Dalam Islam tidak saja ditekankan harus menghormati kedua orang tua saja, akan tetapi ada akhlak yang mengharuskan orang yang lebih muda untuk menghargai orang yang lebih tua usianya dan yang tua harus menyayangi yang muda, seorang ulama dalam bukunya juga menjelaskan hal yang serupa. Dalam segala kegiatan umat Islam diharuskan untuk mendahulukan orang-orang yang lebih tua usianya, penjelasan ini berdasarkan perintah dari Malaikat Jibril, karena dikatakan bahwa menghormati orang yang lebih tua termasuk salah satu mengagungkan Alloh ﷻ.
Akhlak ini telah dilakukan oleh para sahabat, mereka begitu menghormati terhadap yang orang yang lebih tua meskipun umurnya hanya selisih satu hari atau satu malam, atau bahkan lahir selisih beberapa menit saja.
◾Definisi
Al-Walidain maksudnya adalah kedua orang tua kandung. Al-Birr maknanya kebaikan.
◾Dasar Hukum
Dasar hukum disyariatkannya untuk berbakti kepada orang tua di dalam Al-Qur’an, adalah firman Alloh ﷻ:
“Sembahlah Alloh ﷻ dan jangan kamu mempersekutukan-Nya dengan sesuatu pun, dan berbuat baiklah kepada kedua orang tua Ibu Bapak.” (QS. An-Nisa’:36)
…dan Rabbmu telah memerintahkan supaya kamu jangan menyembah selain Dia dan hendaklah kamu berbuat baik pada ibu bapakmu dengan sebaik-baiknya. Jika salah seorang di antara keduanya atau kedua-duanya sampai berumur lanjut dalam pemeliharaanmu, maka sekali-kali janganlah kamu mengatakan kepada keduanya perkataan “ah” dan janganlah kamu membentak mereka dan ucapkanlah kepada mereka perkataan yang mulia. “…dan rendahkanlah dirimu terhadap mereka berdua dengan penuh kesayangan dan ucapkanlah: “Wahai Tuhanku, kasihilah mereka keduanya, sebagaimana mereka berdua telah mendidik saya waktu kecil." (QS. Al Isra’: 23-24)

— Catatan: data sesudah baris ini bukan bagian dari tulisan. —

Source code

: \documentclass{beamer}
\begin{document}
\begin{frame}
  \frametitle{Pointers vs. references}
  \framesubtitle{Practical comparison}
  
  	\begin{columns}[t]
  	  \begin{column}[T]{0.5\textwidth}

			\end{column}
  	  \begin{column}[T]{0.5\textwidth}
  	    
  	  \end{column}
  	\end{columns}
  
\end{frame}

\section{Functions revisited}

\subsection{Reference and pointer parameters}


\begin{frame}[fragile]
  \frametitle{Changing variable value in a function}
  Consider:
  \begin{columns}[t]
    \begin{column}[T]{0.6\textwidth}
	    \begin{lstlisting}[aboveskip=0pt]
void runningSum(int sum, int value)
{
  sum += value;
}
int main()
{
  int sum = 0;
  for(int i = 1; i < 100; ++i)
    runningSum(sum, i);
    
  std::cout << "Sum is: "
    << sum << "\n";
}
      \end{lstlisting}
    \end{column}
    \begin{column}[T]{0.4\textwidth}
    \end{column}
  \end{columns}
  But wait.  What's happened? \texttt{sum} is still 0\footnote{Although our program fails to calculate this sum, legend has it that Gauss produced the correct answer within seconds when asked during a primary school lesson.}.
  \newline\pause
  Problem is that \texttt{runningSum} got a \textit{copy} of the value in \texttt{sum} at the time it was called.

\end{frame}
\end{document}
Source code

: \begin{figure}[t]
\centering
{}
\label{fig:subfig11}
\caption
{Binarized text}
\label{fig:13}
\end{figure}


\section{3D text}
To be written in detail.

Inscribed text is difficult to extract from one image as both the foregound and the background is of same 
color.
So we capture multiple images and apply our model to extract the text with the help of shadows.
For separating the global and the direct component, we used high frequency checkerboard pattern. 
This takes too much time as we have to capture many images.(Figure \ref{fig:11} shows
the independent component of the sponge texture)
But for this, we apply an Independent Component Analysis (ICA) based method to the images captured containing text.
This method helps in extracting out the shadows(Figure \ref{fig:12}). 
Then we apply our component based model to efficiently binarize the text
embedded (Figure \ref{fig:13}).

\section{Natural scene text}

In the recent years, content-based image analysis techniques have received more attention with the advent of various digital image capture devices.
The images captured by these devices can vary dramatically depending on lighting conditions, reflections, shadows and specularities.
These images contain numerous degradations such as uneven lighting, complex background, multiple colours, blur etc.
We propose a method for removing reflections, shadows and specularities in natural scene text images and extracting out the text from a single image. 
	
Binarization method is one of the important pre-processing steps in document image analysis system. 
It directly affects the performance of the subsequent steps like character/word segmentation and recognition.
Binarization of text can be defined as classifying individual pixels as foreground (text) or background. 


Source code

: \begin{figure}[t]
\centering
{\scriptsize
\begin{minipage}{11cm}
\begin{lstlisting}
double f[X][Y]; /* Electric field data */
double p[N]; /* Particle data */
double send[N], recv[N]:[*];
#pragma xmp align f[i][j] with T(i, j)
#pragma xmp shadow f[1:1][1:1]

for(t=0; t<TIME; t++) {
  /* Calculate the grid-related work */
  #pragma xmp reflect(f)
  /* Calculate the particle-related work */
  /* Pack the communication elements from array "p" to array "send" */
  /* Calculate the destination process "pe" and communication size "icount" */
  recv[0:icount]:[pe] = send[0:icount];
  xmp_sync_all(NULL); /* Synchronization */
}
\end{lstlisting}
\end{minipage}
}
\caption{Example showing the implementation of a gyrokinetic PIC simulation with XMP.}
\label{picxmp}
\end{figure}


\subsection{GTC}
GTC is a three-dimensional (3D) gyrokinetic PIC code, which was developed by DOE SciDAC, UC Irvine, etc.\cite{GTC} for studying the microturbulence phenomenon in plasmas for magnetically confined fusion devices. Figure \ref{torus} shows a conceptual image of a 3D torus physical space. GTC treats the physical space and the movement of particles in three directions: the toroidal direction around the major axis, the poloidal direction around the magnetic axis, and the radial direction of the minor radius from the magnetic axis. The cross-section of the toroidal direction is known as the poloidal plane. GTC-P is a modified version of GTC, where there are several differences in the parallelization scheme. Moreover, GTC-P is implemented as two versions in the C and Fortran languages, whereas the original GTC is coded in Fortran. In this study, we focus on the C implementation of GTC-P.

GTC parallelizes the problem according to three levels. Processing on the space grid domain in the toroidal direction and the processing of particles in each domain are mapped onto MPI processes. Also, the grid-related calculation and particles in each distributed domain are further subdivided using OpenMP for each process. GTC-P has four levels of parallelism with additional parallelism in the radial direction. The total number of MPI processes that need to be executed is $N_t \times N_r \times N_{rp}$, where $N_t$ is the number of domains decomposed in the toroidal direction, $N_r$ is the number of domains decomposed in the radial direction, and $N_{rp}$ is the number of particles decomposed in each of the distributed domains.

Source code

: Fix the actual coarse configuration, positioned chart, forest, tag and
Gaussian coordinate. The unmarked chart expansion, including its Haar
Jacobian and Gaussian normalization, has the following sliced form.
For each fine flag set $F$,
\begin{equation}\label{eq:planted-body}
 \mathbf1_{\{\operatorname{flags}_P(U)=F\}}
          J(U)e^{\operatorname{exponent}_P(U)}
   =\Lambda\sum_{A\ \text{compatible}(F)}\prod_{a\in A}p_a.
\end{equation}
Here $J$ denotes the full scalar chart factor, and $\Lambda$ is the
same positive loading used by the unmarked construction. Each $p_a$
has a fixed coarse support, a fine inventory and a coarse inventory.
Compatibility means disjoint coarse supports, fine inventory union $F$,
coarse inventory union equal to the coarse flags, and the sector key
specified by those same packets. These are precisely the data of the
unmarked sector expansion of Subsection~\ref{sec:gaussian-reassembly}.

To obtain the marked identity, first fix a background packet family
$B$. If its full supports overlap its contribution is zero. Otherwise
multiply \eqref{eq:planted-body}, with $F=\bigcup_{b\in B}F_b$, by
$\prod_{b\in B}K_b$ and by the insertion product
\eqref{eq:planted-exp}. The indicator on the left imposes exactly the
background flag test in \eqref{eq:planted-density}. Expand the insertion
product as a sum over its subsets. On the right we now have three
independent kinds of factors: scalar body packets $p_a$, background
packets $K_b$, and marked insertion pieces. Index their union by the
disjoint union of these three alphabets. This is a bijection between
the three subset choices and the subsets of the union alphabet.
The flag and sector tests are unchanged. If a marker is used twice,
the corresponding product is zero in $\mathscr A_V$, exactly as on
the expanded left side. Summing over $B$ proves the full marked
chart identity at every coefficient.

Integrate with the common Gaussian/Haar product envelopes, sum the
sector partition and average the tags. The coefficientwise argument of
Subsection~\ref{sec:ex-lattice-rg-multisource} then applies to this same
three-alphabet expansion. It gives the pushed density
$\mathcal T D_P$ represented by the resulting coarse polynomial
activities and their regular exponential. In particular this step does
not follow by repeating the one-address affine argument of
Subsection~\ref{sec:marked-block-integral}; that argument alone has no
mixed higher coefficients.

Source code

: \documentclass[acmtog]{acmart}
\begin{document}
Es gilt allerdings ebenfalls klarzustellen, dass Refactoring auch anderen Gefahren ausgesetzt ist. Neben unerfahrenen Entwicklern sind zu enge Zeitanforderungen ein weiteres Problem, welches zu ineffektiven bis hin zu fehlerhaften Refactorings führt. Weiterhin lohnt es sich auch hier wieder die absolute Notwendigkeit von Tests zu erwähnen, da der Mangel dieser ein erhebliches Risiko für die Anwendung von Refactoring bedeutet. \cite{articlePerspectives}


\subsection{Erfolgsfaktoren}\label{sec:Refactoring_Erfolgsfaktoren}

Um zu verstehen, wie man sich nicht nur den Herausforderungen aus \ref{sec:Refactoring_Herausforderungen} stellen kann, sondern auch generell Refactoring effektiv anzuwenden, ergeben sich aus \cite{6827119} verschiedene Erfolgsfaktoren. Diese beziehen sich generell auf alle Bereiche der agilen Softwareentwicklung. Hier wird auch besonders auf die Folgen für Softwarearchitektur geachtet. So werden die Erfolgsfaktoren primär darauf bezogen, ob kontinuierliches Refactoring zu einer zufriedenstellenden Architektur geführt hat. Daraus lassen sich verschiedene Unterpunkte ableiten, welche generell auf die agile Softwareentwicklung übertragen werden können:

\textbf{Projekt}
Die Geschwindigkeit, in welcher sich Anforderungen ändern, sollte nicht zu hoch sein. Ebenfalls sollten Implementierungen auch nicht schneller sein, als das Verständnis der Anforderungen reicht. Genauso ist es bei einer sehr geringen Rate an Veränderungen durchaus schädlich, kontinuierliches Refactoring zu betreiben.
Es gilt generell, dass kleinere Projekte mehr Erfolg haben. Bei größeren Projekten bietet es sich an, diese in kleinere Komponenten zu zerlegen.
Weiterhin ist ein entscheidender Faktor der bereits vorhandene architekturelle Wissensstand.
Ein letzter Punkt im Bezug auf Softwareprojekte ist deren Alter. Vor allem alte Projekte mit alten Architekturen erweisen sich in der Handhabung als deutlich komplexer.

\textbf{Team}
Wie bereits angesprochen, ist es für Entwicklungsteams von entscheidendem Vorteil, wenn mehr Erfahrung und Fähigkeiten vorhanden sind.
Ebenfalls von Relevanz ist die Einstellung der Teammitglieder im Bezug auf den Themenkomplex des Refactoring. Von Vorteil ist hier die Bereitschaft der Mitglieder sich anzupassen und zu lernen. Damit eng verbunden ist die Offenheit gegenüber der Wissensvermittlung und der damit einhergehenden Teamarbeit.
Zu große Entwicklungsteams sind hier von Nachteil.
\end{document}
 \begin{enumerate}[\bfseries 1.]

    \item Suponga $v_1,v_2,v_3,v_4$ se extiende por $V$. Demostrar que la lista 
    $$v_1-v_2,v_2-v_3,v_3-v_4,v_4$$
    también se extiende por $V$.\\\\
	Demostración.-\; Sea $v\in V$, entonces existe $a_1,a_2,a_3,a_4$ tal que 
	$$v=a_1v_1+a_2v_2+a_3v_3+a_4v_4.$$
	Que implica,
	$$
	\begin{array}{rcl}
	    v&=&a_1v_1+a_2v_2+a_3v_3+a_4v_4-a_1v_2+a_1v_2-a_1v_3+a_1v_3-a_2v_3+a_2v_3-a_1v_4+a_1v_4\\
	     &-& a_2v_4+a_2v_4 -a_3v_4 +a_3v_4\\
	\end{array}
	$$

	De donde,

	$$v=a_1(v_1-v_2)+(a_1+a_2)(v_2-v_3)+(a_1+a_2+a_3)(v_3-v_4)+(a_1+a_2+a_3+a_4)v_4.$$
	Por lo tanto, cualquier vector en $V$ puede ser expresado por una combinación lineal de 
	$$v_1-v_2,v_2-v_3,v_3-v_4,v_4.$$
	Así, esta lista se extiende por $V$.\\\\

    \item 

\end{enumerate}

“…dan Kami perintahkan kepada manusia (berbuat baik) kepada dua orang Ibu Bapaknya, Ibunya telah mengandungnya dalam keadaan lemah yang bertambah-tambah dan menyapihnya dalam dua tahun. Maka bersyukurlah kepada-Ku dan kepada kedua orang Ibu Bapakmu, hanya kepada-Ku-lah kembali mu.” (QS. Luqman: 14)[16]
“Katakan: Marilah kubacakan apa yang telah diharamkan kepada kalian oleh Rabb kalian yaitu janganlah kalian mempersekutukan sesuatu dengan Dia, berbuat baiklah kepada kedua orang tua.” (QS. Al-An’am: 151)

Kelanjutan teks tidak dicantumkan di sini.